Using the records below, give again exactly the lines from the line that contains "to a musical" through the line that contains "primes represent greater", both ends included, and only those.

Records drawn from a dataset
= = = = =

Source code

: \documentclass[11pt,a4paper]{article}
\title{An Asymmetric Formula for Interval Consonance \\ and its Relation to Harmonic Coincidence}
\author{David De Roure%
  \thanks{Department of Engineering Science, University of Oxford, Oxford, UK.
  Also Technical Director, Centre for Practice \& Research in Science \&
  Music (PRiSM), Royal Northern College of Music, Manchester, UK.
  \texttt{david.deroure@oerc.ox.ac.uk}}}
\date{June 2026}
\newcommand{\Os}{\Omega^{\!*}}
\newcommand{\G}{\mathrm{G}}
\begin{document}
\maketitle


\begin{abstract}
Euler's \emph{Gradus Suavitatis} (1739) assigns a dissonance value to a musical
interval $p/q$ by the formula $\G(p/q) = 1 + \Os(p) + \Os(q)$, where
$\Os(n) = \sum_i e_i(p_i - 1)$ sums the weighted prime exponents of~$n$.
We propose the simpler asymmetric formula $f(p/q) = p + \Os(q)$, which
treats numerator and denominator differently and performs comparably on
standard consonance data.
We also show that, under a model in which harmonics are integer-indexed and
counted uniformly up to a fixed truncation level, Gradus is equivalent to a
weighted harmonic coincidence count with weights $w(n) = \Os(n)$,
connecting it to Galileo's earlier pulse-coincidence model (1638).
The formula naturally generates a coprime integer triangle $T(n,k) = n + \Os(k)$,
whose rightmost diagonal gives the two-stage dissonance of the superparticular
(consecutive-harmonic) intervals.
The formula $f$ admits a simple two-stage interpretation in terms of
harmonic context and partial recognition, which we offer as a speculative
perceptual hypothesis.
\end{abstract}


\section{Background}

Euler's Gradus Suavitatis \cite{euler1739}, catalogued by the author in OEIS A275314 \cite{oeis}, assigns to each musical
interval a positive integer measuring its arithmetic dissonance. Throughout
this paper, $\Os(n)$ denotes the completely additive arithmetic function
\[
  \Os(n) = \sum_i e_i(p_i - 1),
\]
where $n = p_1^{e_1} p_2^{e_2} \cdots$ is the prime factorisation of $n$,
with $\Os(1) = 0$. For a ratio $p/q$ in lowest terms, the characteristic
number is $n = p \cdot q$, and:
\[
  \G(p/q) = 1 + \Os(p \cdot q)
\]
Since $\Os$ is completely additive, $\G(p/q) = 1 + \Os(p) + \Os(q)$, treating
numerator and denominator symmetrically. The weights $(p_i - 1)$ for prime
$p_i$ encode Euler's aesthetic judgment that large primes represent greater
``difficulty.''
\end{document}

= = = = =

Solution for this exercise:
Euler's \emph{Gradus Suavitatis} (1739) assigns a dissonance value to a musical
interval $p/q$ by the formula $\G(p/q) = 1 + \Os(p) + \Os(q)$, where
$\Os(n) = \sum_i e_i(p_i - 1)$ sums the weighted prime exponents of~$n$.
We propose the simpler asymmetric formula $f(p/q) = p + \Os(q)$, which
treats numerator and denominator differently and performs comparably on
standard consonance data.
We also show that, under a model in which harmonics are integer-indexed and
counted uniformly up to a fixed truncation level, Gradus is equivalent to a
weighted harmonic coincidence count with weights $w(n) = \Os(n)$,
connecting it to Galileo's earlier pulse-coincidence model (1638).
The formula naturally generates a coprime integer triangle $T(n,k) = n + \Os(k)$,
whose rightmost diagonal gives the two-stage dissonance of the superparticular
(consecutive-harmonic) intervals.
The formula $f$ admits a simple two-stage interpretation in terms of
harmonic context and partial recognition, which we offer as a speculative
perceptual hypothesis.
\end{abstract}


\section{Background}

Euler's Gradus Suavitatis \cite{euler1739}, catalogued by the author in OEIS A275314 \cite{oeis}, assigns to each musical
interval a positive integer measuring its arithmetic dissonance. Throughout
this paper, $\Os(n)$ denotes the completely additive arithmetic function
\[
  \Os(n) = \sum_i e_i(p_i - 1),
\]
where $n = p_1^{e_1} p_2^{e_2} \cdots$ is the prime factorisation of $n$,
with $\Os(1) = 0$. For a ratio $p/q$ in lowest terms, the characteristic
number is $n = p \cdot q$, and:
\[
  \G(p/q) = 1 + \Os(p \cdot q)
\]
Since $\Os$ is completely additive, $\G(p/q) = 1 + \Os(p) + \Os(q)$, treating
numerator and denominator symmetrically. The weights $(p_i - 1)$ for prime
$p_i$ encode Euler's aesthetic judgment that large primes represent greater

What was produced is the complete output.